The issue with any cached data though is when to refresh the data in the cache. If we choose to refresh it once per day, we then could be showing an incorrect list for up to an entire day. If we base the refresh policy on elapsed time, we have a trade-off. The shorter the refresh time, the fresher the data but the less useful the cache is. The longer the refresh interval, the more efficient the cache becomes but the staler the data potentially is.

The ASP.NET Cache object in v1 gave us two options for cache invalidation. One was time based, the other was based on a file dependency. This was originally designed to allow for situations where the data was coming from an XML file stored in the filesystem. A filesystem watcher was set up to monitor the file. If the file had changed, the Cache would be invalidated and refreshed.

But the invalidation option that we really wanted was “when the data changes”.

Cache Invalidation Prior To ASP.NET v2

Prior to ASP.NET v2, there were a number of attempts to provide cache invalidation when the data changed. The most popular version was:

1.       Create an extended stored procedure in SQL Server that simply touched a nominated file in the filesystem.

2.       Add a trigger (for INSERT, UPDATE and DELETE) on the table to be monitored that called fired the trigger.

3.       Set the cache to have a dependency on that file.

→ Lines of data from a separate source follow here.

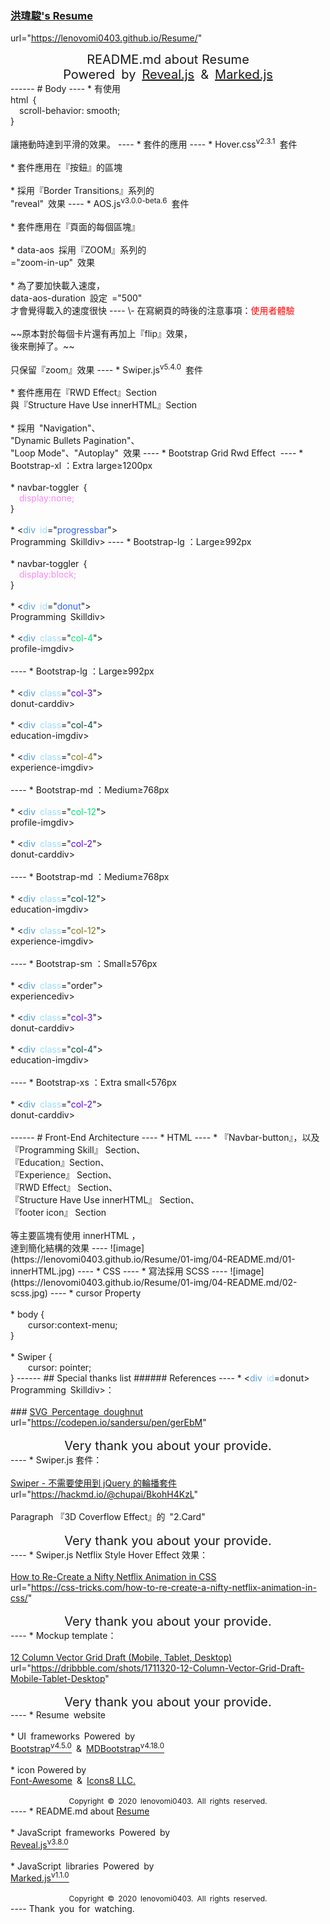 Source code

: ### <a href="https://lenovomi0403.github.io/Resume/" target="_blank">洪瑋駿's Resume</a>
url="<a href="https://lenovomi0403.github.io/Resume/" target="_blank">https://lenovomi0403.github.io/Resume/</a>"
<div style="font-size:20px;text-align: center;">README.md about Resume</div>
<div style="font-size:20px;text-align: center;">Powered&ensp;by&ensp;<a href="https://revealjs.com/" target="_blank">Reveal.js</a>&ensp;&&ensp;<a href="https://marked.js.org/" target="_blank">Marked.js</a></div>
------
# Body
----
* 有使用<br>html&ensp;{<br>&ensp;&ensp;scroll-behavior: smooth;<br>}<br><br>讓捲動時達到平滑的效果。
----
* 套件的應用
----
* Hover.css<sup>v2.3.1</sup>&ensp;套件<br><br>
    * 套件應用在『按鈕』的區塊<br><br>
    * 採用『Border Transitions』系列的<br>
    "reveal"&ensp;效果
----
* AOS.js<sup>v3.0.0-beta.6</sup>&ensp;套件<br><br>
    * 套件應用在『頁面的每個區塊』<br><br>
    * data-aos&ensp;採用『ZOOM』系列的<br>="zoom-in-up"&ensp;效果<br><br>
    * 為了要加快載入速度，<br>data-aos-duration&ensp;設定&ensp;="500"<br>
才會覺得載入的速度很快
----
\- 在寫網頁的時後的注意事項：<span style="color:red">使用者體驗</span><br><br>
~~原本對於每個卡片還有再加上『flip』效果，<br>
後來刪掉了。~~<br><br>
只保留『zoom』效果
----
* Swiper.js<sup>v5.4.0</sup>&ensp;套件<br><br>
    * 套件應用在『RWD Effect』Section<br>與『Structure Have Use innerHTML』Section<br><br>
    * 採用&ensp;"Navigation"、<br>"Dynamic Bullets Pagination"、<br>"Loop Mode"、"Autoplay"&ensp;效果
----
* Bootstrap Grid Rwd Effect
<img src="https://lenovomi0403.github.io/Resume/01-img/04-README.md/03-Resume%20Website%20RWD%20Effect%20mockup.png" alt=""  style="border: none;border-radius: 150px;">
----
* Bootstrap-xl ：Extra large≥1200px<br><br>
    * navbar-toggler&ensp;{<br>&ensp;&ensp;<span style="color:#FF83FA">display:none;</span><br>}<br><br>
    * <<span style="color:#569CD6">div</span>&ensp;<span style="color:#9CDCFE">id</span>="<span style="color:#2962ff">progressbar</span>"><br>Programming Skill</<span style="color:#569CD6">div</span>>
----
* Bootstrap-lg ：Large≥992px<br><br>
    * navbar-toggler&ensp;{<br>&ensp;&ensp;<span style="color:#FF83FA">display:block;</span><br>}<br><br>
    * <<span style="color:#569CD6">div</span>&ensp;<span style="color:#9CDCFE">id</span>="<span style="color:#2962ff">donut</span>"><br>Programming Skill</<span style="color:#569CD6">div</span>><br><br>
    * <<span style="color:#569CD6">div</span>&ensp;<span style="color:#9CDCFE">class</span>="<span style="color:#00e676">col-4</span>"><br>profile-img</<span style="color:#569CD6">div</span>><br><br>
----
* Bootstrap-lg ：Large≥992px<br><br>
    * <<span style="color:#569CD6">div</span>&ensp;<span style="color:#9CDCFE">class</span>="<span style="color:#6200ea">col-3</span>"><br>donut-card</<span style="color:#569CD6">div</span>><br><br>
    * <<span style="color:#569CD6">div</span>&ensp;<span style="color:#9CDCFE">class</span>="<span style="color:#004d40">col-4</span>"><br>education-img</<span style="color:#569CD6">div</span>><br><br>
    * <<span style="color:#569CD6">div</span>&ensp;<span style="color:#9CDCFE">class</span>="<span style="color:#827717">col-4</span>"><br>experience-img</<span style="color:#569CD6">div</span>><br><br>
----
* Bootstrap-md ：Medium≥768px<br><br>
    * <<span style="color:#569CD6">div</span>&ensp;<span style="color:#9CDCFE">class</span>="<span style="color:#00e676">col-12</span>"><br>profile-img</<span style="color:#569CD6">div</span>><br><br>
    * <<span style="color:#569CD6">div</span>&ensp;<span style="color:#9CDCFE">class</span>="<span style="color:#6200ea">col-2</span>"><br>donut-card</<span style="color:#569CD6">div</span>><br><br>
----
* Bootstrap-md ：Medium≥768px<br><br>
    * <<span style="color:#569CD6">div</span>&ensp;<span style="color:#9CDCFE">class</span>="<span style="color:#004d40">col-12</span>"><br>education-img</<span style="color:#569CD6">div</span>><br><br>
    * <<span style="color:#569CD6">div</span>&ensp;<span style="color:#9CDCFE">class</span>="<span style="color:#827717">col-12</span>"><br>experience-img</<span style="color:#569CD6">div</span>><br><br>
----
* Bootstrap-sm ：Small≥576px<br><br>
    * <<span style="color:#569CD6">div</span>&ensp;<span style="color:#9CDCFE">class</span>="order"><br>experience</<span style="color:#569CD6">div</span>><br><br>
    * <<span style="color:#569CD6">div</span>&ensp;<span style="color:#9CDCFE">class</span>="<span style="color:#6200ea">col-3</span>"><br>donut-card</<span style="color:#569CD6">div</span>><br><br>
    * <<span style="color:#569CD6">div</span>&ensp;<span style="color:#9CDCFE">class</span>="<span style="color:#004d40">col-4</span>"><br>education-img</<span style="color:#569CD6">div</span>><br><br>
----
* Bootstrap-xs ：Extra small<576px<br><br>
    * <<span style="color:#569CD6">div</span>&ensp;<span style="color:#9CDCFE">class</span>="<span style="color:#6200ea">col-2</span>"><br>donut-card</<span style="color:#569CD6">div</span>><br><br>
------
# Front-End Architecture
----
* HTML
----
* 『Navbar-button』，以及<br>『Programming Skill』 Section、<br>『Education』Section、<br>『Experience』 Section、<br>『RWD Effect』 Section、<br>『Structure Have Use innerHTML』 Section、<br>『footer icon』 Section<br><br>等主要區塊有使用 innerHTML ，<br>達到簡化結構的效果
----
![image](https://lenovomi0403.github.io/Resume/01-img/04-README.md/01-innerHTML.jpg)
----
* CSS
----
* 寫法採用 SCSS
----
![image](https://lenovomi0403.github.io/Resume/01-img/04-README.md/02-scss.jpg)
----
* cursor Property<br><br>
    * body {<br>&ensp;&ensp;&ensp;&ensp;cursor:context-menu;<br>}<br><br>
    * Swiper {<br>&ensp;&ensp;&ensp;&ensp;cursor: pointer;<br>}
------
## Special thanks list
###### References
----
* <<span style="color:#569CD6">div</span>&ensp;<span style="color:#9CDCFE">id</span>=donut><br>Programming Skill</<span style="color:#569CD6">div</span>>：<br><br>
### <a href="https://codepen.io/sandersu/pen/gerEbM" target="_blank">SVG&ensp;Percentage&ensp;doughnut</a>
url="<a href="https://codepen.io/sandersu/pen/gerEbM" target="_blank">https://codepen.io/sandersu/pen/gerEbM</a>"<br><br>
<div style="font-size:20px;text-align: center;">Very thank you about your provide.</div>
----
* Swiper.js 套件：<br><br>
<a href="https://hackmd.io/@chupai/BkohH4KzL" target="_blank">Swiper - 不需要使用到 jQuery 的輪播套件</a>
url="<a href="https://hackmd.io/@chupai/BkohH4KzL" target="_blank">https://hackmd.io/@chupai/BkohH4KzL</a>"<br><br>
Paragraph 『3D Coverflow Effect』的&ensp;"2.Card"<br><br>
<div style="font-size:20px;text-align: center;">Very thank you about your provide.</div>
----
* Swiper.js Netflix Style Hover Effect 效果：<br><br>
<a href="https://css-tricks.com/how-to-re-create-a-nifty-netflix-animation-in-css/" target="_blank">How to Re-Create a Nifty Netflix Animation in CSS</a><br>
url="<a href="https://css-tricks.com/how-to-re-create-a-nifty-netflix-animation-in-css/" target="_blank">https://css-tricks.com/how-to-re-create-a-nifty-netflix-animation-in-css/</a>"<br><br>
<div style="font-size:20px;text-align: center;">Very thank you about your provide.</div>
----
* Mockup template：<br><br>
<a href="https://dribbble.com/shots/1711320-12-Column-Vector-Grid-Draft-Mobile-Tablet-Desktop" target="_blank">12 Column Vector Grid Draft (Mobile, Tablet, Desktop)</a><br>
url="<a href="https://dribbble.com/shots/1711320-12-Column-Vector-Grid-Draft-Mobile-Tablet-Desktop" target="_blank">https://dribbble.com/shots/1711320-12-Column-Vector-Grid-Draft-Mobile-Tablet-Desktop</a>"<br><br>
<div style="font-size:20px;text-align: center;">Very thank you about your provide.</div>
----
* Resume&ensp;website<br><br>
    * UI&ensp;frameworks&ensp;Powered&ensp;by<br>
<a href="https://getbootstrap.com/" target="_blank">Bootstrap<sup>v4.5.0</sup></a>&ensp;&&ensp;<a href="https://mdbootstrap.com/" target="_blank">MDBootstrap<sup>v4.18.0</sup></a><br><br>
    * icon Powered by<br>
<a href="https://fontawesome.com/icons" target="_blank">Font-Awesome</a>&ensp;&&ensp;<a href="https://icons8.com/icons" target="_blank">Icons8 LLC.</a></div><br><br>
<div style="font-size:12px;text-align: center;">Copyright © 2020 lenovomi0403. All rights reserved.</div>
----
* README.md about <a href="https://lenovomi0403.github.io/Resume/" target="_blank">Resume</a><br><br>
    * JavaScript&ensp;frameworks&ensp;Powered&ensp;by<br>
<a href="https://revealjs.com/" target="_blank">Reveal.js<sup>v3.8.0</sup></a><br><br>
    * JavaScript&ensp;libraries&ensp;Powered&ensp;by<br>
<a href="https://marked.js.org/" target="_blank">Marked.js<sup>v1.1.0</sup></a><br><br>
<div style="font-size:12px;text-align: center;">Copyright © 2020 lenovomi0403. All rights reserved.</div>
----
Thank&ensp;you&ensp;for&ensp;watching. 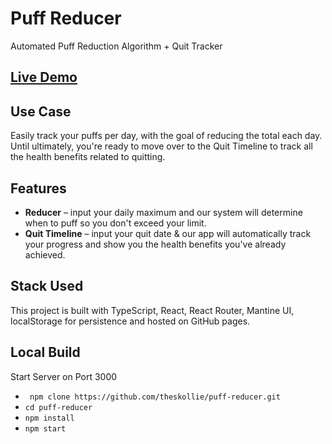 # Puff Reducer

Automated Puff Reduction Algorithm + Quit Tracker

## [Live Demo](https://theskollie.github.io/puff-reducer/) <br/>

## Use Case

Easily track your puffs per day, with the goal of reducing the total each day. Until ultimately, you're ready to move over to the Quit Timeline to track all the health benefits related to quitting.

## Features

- **Reducer** – input your daily maximum and our system will determine when to puff so you don't exceed your limit.
- **Quit Timeline** – input your quit date & our app will automatically track your progress and show you the health benefits you've already achieved.

## Stack Used

This project is built with TypeScript, React, React Router, Mantine UI, localStorage for persistence and hosted on GitHub pages.

## **Local Build**

Start Server on Port 3000

- ` npm clone https://github.com/theskollie/puff-reducer.git`
- `cd puff-reducer`
- `npm install`
- `npm start`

This option was miles ahead of where we started but it had a few downsides. First, writing extended stored procedures for SQL Server was not trivial. It couldn’t be done in managed code but a C++ template was available to use as a starting point. Second, the trigger would fire for any changes to the table, even if our query was only for certain rows in the table. Third, the mechanism was table-based and didn’t deal with queries that involved joins across multiple tables. Last, the mechanism was tied to a specific database engine and often to a specific version of a database engine.

ADO.NETv2 SqlDependency And SQL Server 2005

SQL Server 2005 added a wonderful new feature called Query Notifications. (NOTE: nothing to do with Notification Services – they often get confused). The idea here is that you could say to SQL Server “Here is a query I want you to execute. However, when you finish, I don’t want you to forget the query, I want you to remember it and, if the underlying data that it was based on changes in such a way that *if* I was to re-execute the query I’d get a different response, I want you to tell me about it”.

This is exactly what we need to support our ideal Cache invalidation scenario. We don’t want to re-execute the query, unless the data has changed. You might be thinking “that sounds like a lot of hard work for the database engine”. Well it is a bit of work but it’s in fact utilising the same mechanism that was already in place for detecting data changes underneath Indexed Views in SQL Server 2000. What it does mean is that we have some limitations on the types of query that this will work with:

·         Use two part names for tables (SQL Server needs to know which schema so it knows exactly which table, rather than having to resolve that at query time)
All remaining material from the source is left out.